Wherein, the amino acid sequence shown in SEQ ID NO:1 is the sequence of the extracellular region of the chimeric antigen receptor expressed by Car-pCDHF32 (molecular structure shown in Figure 1), and the amino acid sequence shown in SEQ ID NO:2 is The sequence of the extracellular region of the chimeric antigen receptor expressed by Car-pCDHF34 (molecular structure shown in Figure 2), the amino acid sequence shown in SEQ ID NO: 3 is the expression of Car-pCDHF31 (molecular structure shown in Figure 15) The sequence of the extracellular region of the chimeric antigen receptor, the amino acid sequence shown in SEQ ID NO: 4 is Car-pCDHF58 (except that the second and third linking peptides are 5 repeating GGGGS, the rest of the structure is the same as the Car-pCDHF32 molecule.
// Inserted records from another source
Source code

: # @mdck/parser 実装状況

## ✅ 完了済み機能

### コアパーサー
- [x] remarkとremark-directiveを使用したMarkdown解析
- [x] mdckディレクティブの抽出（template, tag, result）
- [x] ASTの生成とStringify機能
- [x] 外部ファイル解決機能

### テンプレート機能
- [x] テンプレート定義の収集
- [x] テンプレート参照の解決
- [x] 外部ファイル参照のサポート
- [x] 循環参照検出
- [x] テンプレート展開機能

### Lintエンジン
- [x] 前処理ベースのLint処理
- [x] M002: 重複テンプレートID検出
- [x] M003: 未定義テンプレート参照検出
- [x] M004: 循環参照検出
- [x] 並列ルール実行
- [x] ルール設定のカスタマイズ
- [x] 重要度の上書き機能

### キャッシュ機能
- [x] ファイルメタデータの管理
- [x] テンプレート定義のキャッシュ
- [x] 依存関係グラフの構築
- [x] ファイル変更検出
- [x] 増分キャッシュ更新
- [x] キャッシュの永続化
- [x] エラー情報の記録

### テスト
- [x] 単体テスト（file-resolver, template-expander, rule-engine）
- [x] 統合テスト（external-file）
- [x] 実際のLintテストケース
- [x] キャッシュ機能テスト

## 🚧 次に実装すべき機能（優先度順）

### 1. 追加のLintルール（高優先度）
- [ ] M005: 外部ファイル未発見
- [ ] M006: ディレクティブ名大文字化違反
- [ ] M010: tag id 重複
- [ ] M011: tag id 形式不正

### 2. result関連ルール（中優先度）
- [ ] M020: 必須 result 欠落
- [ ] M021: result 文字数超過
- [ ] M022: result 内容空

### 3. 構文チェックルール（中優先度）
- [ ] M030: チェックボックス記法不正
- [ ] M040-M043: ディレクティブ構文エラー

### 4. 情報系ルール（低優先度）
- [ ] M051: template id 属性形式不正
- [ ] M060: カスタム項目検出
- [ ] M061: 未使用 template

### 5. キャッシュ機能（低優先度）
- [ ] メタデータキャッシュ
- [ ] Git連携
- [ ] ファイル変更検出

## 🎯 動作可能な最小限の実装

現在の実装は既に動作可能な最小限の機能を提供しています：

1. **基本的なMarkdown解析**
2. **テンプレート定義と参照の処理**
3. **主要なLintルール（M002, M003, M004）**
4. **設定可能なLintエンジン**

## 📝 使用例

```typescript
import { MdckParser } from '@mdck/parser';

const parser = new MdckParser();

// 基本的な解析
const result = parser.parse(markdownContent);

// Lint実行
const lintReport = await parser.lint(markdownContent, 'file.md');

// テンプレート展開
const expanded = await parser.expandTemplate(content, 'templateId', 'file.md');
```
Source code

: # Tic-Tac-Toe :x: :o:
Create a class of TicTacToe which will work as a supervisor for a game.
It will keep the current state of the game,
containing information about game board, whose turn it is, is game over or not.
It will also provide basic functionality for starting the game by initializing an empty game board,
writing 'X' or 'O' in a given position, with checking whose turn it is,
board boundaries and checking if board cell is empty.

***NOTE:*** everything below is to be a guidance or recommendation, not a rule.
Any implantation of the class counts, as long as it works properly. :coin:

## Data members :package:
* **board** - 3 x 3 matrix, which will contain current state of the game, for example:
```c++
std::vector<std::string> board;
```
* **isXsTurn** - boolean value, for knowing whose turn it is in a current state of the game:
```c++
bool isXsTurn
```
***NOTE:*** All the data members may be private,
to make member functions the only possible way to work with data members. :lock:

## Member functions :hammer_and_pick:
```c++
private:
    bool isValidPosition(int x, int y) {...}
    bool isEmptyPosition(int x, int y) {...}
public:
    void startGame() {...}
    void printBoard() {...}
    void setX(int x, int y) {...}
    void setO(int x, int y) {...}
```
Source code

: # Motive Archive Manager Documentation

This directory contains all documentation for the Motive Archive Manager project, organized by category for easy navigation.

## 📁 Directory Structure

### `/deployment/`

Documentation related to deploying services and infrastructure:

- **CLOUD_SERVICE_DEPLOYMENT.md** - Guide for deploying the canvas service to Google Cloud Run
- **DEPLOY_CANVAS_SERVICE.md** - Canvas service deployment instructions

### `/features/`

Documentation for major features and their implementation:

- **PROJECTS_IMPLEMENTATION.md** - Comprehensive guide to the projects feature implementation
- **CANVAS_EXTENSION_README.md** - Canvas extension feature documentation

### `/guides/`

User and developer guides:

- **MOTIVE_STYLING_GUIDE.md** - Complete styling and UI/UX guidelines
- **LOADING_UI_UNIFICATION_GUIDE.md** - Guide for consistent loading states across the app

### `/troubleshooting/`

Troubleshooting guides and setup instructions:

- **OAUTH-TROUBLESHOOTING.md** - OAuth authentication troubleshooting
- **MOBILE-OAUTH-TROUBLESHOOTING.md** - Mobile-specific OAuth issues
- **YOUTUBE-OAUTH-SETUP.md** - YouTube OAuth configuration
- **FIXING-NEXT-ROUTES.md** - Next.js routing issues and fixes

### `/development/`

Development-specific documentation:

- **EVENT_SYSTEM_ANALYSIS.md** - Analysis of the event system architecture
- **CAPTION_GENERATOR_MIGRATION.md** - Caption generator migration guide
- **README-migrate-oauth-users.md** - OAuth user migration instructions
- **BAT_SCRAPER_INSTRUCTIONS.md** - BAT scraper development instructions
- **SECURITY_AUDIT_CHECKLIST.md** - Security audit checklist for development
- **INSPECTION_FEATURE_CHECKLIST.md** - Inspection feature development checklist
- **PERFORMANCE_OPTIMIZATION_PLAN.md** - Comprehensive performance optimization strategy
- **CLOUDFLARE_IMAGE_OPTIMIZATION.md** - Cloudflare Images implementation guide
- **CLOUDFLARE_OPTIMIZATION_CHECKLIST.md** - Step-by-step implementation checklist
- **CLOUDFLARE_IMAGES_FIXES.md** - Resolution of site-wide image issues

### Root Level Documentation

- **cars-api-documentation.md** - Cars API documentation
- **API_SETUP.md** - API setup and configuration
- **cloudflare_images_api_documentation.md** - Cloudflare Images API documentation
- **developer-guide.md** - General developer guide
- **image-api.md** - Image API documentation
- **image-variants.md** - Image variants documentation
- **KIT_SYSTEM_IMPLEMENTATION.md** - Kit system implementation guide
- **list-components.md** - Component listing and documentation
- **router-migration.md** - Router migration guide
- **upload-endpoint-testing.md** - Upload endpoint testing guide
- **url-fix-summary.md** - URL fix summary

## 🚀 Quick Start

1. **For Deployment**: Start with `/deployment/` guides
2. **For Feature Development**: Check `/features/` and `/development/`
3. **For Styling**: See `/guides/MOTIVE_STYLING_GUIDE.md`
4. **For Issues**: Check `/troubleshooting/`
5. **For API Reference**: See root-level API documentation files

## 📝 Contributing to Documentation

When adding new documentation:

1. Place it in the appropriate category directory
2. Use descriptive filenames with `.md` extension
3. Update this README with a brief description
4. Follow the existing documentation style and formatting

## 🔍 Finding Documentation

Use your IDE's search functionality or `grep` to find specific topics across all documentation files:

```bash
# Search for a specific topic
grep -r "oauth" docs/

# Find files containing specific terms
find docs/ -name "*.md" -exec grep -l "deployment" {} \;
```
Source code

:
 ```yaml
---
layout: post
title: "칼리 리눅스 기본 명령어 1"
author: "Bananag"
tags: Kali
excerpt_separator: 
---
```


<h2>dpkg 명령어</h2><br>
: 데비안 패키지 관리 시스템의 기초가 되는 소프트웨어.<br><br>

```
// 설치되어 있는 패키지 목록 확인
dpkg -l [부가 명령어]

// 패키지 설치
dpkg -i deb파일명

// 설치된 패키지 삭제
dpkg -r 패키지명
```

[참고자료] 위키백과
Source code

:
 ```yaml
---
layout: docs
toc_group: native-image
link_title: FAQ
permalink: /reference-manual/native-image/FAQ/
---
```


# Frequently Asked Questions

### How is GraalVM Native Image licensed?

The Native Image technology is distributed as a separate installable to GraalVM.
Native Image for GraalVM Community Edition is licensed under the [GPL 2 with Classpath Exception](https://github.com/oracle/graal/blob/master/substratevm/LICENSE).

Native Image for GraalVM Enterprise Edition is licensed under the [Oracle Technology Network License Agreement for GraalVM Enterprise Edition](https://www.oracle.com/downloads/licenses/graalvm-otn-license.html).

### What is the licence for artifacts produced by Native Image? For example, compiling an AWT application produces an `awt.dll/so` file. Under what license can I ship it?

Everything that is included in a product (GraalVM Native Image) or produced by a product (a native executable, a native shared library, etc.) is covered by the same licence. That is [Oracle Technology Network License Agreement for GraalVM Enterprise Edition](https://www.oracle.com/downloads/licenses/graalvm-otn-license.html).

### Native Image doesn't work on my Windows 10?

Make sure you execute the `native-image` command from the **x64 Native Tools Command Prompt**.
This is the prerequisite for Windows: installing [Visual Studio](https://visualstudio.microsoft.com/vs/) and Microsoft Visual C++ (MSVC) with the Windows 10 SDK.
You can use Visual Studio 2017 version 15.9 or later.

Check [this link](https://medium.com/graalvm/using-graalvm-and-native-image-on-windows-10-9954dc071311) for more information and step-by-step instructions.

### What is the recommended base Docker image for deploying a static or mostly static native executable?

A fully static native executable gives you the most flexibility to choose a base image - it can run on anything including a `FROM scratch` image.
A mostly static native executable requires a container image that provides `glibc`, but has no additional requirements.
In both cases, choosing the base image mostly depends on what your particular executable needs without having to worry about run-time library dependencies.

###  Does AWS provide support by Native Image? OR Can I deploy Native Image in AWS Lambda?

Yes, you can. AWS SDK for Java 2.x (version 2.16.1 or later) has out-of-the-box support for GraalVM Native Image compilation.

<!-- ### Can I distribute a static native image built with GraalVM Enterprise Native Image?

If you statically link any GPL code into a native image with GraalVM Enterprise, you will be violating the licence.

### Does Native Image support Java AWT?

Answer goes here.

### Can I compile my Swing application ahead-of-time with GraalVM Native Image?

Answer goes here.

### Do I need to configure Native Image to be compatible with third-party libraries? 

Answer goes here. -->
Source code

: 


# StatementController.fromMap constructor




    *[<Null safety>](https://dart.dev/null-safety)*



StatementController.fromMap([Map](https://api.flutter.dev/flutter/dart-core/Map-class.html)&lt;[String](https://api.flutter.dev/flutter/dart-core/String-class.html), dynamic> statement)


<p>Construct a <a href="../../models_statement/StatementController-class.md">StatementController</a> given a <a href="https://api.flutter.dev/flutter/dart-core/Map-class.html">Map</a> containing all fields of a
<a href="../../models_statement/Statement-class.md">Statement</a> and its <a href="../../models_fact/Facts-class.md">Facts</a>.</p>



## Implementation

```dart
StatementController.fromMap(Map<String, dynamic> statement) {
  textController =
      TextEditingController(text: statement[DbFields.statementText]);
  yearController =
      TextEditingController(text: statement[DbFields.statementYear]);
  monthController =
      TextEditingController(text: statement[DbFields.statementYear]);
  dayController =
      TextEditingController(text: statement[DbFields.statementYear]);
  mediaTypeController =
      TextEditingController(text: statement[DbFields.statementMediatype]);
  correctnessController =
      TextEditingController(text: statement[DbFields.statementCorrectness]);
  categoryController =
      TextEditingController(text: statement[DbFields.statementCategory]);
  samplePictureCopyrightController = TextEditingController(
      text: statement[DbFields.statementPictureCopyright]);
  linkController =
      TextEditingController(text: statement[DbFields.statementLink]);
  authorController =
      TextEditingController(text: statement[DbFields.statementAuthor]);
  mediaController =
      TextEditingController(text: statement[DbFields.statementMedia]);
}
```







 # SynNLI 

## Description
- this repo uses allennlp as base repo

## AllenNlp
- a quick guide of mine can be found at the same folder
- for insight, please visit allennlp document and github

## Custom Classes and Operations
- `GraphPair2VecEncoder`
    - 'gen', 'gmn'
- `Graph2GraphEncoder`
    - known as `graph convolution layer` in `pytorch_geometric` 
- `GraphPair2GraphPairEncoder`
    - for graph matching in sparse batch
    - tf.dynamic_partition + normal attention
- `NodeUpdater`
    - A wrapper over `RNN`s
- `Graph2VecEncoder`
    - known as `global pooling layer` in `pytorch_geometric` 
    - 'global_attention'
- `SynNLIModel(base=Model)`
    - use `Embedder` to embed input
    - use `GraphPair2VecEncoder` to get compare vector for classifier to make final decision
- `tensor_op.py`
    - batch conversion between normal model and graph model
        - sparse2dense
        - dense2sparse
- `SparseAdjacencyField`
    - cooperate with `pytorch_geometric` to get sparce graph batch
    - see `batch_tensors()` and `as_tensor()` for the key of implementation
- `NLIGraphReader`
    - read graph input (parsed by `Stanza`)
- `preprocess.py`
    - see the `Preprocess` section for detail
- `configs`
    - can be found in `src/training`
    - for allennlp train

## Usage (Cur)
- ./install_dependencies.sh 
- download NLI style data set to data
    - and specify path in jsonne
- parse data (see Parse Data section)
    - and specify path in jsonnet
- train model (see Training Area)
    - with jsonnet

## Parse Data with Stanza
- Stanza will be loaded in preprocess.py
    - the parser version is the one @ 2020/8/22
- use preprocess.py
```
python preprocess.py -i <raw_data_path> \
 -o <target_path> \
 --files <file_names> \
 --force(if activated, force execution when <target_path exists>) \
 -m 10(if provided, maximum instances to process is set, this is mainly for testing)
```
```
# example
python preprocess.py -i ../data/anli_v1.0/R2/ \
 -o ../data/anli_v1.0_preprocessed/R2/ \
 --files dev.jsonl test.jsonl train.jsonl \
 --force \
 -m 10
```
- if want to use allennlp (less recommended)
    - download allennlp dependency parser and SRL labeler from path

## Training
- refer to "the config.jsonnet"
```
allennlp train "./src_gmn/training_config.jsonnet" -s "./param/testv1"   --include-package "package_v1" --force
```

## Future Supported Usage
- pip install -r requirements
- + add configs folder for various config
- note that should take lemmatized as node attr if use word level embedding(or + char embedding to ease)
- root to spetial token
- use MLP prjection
The sequence of the extracellular region of the expressed chimeric antigen receptor with the same structure), the amino acid sequence shown in SEQ ID NO: 5 is Car-pCDHF59 (except that the second and third linking peptides are 6-repeat GGGGS, the remaining structures are the same as The sequence of the extracellular region of the chimeric antigen receptor expressed by Car-pCDHF32 molecular structure.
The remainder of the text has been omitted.